**What is required:** Would you return the lines between the one holding "the gaming experience." and the one holding "- 1월 25일 ~ 1월", inclusive, and only those, exactly as they stand in the listing below?

**Supplied data:**
----------------------------------------
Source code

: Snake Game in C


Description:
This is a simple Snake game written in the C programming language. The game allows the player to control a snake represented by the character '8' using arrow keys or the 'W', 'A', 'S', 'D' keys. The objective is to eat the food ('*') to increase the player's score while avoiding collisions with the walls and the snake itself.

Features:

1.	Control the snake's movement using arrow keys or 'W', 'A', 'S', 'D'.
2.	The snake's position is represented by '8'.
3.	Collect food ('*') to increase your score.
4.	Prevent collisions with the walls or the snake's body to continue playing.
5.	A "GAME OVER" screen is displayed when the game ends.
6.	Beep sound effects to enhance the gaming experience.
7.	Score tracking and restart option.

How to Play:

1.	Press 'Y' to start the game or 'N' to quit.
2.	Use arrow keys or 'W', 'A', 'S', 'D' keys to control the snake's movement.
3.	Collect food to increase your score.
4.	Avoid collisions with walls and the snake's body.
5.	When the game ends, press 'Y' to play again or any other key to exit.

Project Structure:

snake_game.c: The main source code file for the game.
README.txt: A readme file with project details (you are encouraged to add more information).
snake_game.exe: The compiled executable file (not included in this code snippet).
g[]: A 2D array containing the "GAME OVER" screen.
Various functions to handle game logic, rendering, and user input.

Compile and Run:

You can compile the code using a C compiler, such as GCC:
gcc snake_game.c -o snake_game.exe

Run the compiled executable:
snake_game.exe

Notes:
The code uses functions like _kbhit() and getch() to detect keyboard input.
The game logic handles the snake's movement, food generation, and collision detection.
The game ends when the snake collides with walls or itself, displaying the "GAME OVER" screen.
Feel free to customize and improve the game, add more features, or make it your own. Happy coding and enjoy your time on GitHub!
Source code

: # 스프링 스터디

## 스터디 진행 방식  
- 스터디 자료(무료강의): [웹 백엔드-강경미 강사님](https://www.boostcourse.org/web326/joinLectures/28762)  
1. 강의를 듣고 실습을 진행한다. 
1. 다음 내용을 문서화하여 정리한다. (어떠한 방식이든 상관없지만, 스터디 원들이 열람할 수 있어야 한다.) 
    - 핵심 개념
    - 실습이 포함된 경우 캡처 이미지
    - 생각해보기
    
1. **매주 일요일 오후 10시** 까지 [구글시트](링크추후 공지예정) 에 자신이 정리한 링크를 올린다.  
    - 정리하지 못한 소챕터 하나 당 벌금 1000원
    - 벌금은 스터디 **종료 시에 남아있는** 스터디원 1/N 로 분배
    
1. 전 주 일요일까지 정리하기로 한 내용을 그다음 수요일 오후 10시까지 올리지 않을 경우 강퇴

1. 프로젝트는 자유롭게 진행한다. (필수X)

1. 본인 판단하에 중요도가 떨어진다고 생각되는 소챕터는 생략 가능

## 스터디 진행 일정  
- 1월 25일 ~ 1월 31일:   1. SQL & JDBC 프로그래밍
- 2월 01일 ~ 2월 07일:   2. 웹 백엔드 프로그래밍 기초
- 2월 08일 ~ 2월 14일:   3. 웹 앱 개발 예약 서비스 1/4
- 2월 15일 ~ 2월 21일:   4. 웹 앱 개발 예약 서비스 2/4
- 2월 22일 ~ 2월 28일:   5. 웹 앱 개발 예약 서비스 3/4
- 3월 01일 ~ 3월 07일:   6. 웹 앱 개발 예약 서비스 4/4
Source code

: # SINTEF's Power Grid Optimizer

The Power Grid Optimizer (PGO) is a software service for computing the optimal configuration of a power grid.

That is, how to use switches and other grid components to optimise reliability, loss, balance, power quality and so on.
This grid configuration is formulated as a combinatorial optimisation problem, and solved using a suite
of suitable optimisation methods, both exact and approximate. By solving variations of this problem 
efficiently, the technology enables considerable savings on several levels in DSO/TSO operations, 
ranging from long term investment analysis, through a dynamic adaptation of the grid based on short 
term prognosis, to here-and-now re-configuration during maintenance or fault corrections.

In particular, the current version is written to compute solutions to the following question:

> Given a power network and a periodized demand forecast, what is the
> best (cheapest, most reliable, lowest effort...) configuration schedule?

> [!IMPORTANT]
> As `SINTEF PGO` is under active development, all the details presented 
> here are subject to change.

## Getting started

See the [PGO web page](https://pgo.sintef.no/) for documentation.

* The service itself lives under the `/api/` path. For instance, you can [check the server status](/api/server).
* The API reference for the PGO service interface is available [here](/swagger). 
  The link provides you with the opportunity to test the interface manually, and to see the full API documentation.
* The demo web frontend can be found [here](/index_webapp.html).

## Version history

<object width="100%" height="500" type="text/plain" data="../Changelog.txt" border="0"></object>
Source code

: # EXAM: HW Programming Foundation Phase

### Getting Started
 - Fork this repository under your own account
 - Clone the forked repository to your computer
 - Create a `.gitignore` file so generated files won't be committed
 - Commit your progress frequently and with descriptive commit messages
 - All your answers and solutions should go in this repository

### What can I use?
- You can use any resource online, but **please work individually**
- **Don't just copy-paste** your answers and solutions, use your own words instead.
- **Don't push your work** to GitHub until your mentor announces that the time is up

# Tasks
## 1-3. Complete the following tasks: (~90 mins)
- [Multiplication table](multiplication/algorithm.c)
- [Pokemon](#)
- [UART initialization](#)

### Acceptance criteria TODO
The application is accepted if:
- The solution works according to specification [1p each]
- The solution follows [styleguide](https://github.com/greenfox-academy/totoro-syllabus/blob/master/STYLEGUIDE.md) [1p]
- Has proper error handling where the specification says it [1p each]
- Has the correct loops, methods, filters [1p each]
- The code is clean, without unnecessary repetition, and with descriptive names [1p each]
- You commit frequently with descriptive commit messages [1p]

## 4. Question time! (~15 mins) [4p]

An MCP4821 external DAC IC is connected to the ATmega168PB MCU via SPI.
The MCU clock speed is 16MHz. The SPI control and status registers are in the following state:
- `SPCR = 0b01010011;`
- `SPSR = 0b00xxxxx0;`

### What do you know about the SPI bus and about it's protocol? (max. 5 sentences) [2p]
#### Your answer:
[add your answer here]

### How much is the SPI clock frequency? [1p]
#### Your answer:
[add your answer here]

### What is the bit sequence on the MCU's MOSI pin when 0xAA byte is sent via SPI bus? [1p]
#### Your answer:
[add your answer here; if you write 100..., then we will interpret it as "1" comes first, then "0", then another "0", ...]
----------------------------------------
**Solution below:**
6.	Beep sound effects to enhance the gaming experience.
7.	Score tracking and restart option.

How to Play:

1.	Press 'Y' to start the game or 'N' to quit.
2.	Use arrow keys or 'W', 'A', 'S', 'D' keys to control the snake's movement.
3.	Collect food to increase your score.
4.	Avoid collisions with walls and the snake's body.
5.	When the game ends, press 'Y' to play again or any other key to exit.

Project Structure:

snake_game.c: The main source code file for the game.
README.txt: A readme file with project details (you are encouraged to add more information).
snake_game.exe: The compiled executable file (not included in this code snippet).
g[]: A 2D array containing the "GAME OVER" screen.
Various functions to handle game logic, rendering, and user input.

Compile and Run:

You can compile the code using a C compiler, such as GCC:
gcc snake_game.c -o snake_game.exe

Run the compiled executable:
snake_game.exe

Notes:
The code uses functions like _kbhit() and getch() to detect keyboard input.
The game logic handles the snake's movement, food generation, and collision detection.
The game ends when the snake collides with walls or itself, displaying the "GAME OVER" screen.
Feel free to customize and improve the game, add more features, or make it your own. Happy coding and enjoy your time on GitHub!
Source code

: # 스프링 스터디

## 스터디 진행 방식  
- 스터디 자료(무료강의): [웹 백엔드-강경미 강사님](https://www.boostcourse.org/web326/joinLectures/28762)  
1. 강의를 듣고 실습을 진행한다. 
1. 다음 내용을 문서화하여 정리한다. (어떠한 방식이든 상관없지만, 스터디 원들이 열람할 수 있어야 한다.) 
    - 핵심 개념
    - 실습이 포함된 경우 캡처 이미지
    - 생각해보기
    
1. **매주 일요일 오후 10시** 까지 [구글시트](링크추후 공지예정) 에 자신이 정리한 링크를 올린다.  
    - 정리하지 못한 소챕터 하나 당 벌금 1000원
    - 벌금은 스터디 **종료 시에 남아있는** 스터디원 1/N 로 분배
    
1. 전 주 일요일까지 정리하기로 한 내용을 그다음 수요일 오후 10시까지 올리지 않을 경우 강퇴

1. 프로젝트는 자유롭게 진행한다. (필수X)

1. 본인 판단하에 중요도가 떨어진다고 생각되는 소챕터는 생략 가능

## 스터디 진행 일정  
- 1월 25일 ~ 1월 31일:   1. SQL & JDBC 프로그래밍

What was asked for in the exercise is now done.